Municipality in the Mexican state of Yucatán

Tekal de Venegas Municipality (In the Yucatec Maya Language: “place of imprisonment” combined with the surname of a Spanish soldier who kept the city from destruction during the Caste War of Yucatán) is a municipality in the Mexican state of Yucatán containing 95.80 km^{2} of land and located roughly 80 km east of the city of Mérida.

==History==
During pre-Hispanic times, the area was part of the chieftainship of Ah-Kin-Chel. After the conquest the area became part of the encomienda system with Diego Brizeño as the encomendero in 1576. Subsequent holders of the trusteeship were María de Mena y Ontivero, who in 1698 had charge of 208 Indians and García Rejón, who was in charge of 965 Indians in 1756.

Yucatán declared its independence from the Spanish Crown in 1821 and in 1825, the area was assigned to the Coast region with its headquarters in the Izamal Municipality.

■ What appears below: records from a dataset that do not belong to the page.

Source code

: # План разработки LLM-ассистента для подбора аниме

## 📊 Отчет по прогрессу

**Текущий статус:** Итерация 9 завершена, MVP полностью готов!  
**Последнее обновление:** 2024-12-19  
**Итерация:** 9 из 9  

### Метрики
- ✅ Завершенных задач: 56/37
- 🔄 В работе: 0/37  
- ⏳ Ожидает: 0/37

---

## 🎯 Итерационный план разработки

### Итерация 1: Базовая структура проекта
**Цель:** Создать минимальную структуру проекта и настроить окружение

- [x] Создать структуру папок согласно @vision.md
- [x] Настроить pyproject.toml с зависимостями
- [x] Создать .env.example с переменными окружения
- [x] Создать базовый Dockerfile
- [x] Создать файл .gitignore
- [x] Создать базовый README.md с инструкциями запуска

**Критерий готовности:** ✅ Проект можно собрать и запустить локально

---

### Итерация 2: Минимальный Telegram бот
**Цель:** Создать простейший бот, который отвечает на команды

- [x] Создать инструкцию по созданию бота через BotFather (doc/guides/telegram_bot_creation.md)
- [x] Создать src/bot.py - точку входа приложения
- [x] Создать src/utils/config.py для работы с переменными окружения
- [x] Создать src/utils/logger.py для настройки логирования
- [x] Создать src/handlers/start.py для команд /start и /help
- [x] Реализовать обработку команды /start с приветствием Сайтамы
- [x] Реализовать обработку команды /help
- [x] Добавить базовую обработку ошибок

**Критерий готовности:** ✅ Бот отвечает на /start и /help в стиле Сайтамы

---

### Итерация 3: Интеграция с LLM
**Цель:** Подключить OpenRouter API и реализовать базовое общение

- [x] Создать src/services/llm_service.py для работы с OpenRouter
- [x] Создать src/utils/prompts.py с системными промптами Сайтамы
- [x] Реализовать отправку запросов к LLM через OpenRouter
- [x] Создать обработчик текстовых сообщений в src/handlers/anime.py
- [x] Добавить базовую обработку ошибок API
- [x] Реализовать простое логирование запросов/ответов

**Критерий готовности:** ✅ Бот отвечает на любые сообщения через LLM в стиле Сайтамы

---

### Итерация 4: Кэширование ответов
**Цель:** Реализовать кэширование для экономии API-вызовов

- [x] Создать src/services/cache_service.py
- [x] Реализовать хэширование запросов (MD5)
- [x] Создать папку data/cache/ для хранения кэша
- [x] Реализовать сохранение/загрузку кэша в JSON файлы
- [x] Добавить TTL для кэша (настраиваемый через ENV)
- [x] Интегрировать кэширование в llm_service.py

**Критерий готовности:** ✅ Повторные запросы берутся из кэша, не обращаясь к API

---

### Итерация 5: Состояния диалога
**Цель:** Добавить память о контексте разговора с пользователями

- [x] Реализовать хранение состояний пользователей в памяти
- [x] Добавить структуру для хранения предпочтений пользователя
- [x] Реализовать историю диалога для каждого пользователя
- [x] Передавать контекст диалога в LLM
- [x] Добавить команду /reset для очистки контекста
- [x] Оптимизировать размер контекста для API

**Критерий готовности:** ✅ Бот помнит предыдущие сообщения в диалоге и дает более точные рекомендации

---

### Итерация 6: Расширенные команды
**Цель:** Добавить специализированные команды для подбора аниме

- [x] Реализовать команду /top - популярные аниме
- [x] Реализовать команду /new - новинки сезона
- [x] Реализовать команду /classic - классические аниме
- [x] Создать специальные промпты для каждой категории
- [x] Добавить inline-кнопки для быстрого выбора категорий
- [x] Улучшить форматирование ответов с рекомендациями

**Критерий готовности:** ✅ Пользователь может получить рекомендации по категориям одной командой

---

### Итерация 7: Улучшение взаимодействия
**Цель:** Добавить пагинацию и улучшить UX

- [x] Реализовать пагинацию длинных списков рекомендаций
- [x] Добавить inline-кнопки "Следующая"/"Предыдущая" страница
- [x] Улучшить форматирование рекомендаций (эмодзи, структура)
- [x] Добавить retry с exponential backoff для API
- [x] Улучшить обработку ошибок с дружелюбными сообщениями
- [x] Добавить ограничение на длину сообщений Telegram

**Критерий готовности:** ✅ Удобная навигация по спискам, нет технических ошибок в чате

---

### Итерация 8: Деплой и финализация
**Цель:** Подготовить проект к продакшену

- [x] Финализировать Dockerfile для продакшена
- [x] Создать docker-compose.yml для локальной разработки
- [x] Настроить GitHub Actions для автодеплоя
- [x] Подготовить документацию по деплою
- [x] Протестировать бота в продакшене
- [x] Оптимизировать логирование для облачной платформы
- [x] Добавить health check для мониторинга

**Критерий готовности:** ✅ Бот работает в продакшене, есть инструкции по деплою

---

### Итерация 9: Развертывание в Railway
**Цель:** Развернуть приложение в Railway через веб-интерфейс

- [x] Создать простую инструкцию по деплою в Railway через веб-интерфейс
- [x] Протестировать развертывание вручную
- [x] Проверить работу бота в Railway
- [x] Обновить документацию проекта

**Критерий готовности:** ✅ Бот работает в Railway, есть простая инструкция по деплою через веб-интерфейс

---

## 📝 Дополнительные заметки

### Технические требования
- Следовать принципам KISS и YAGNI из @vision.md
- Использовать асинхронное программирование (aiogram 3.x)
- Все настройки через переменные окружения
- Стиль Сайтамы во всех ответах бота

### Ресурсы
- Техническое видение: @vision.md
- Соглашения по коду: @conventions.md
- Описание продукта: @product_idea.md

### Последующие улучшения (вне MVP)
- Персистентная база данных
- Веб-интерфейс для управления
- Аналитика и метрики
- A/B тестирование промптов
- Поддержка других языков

In 1930, it became part of the Temax Municipality, before becoming head of its own municipality.

==Governance==
The municipal president is elected for a three year term. The town council has four councilpersons, who serve as Secretary and councilors of Public works, sports, ecology and public monuments.

The Municipal Council administers the business of the municipality. It is responsible for budgeting and expenditures and producing all required reports for all branches of the municipal administration. Annually it determines educational standards for schools.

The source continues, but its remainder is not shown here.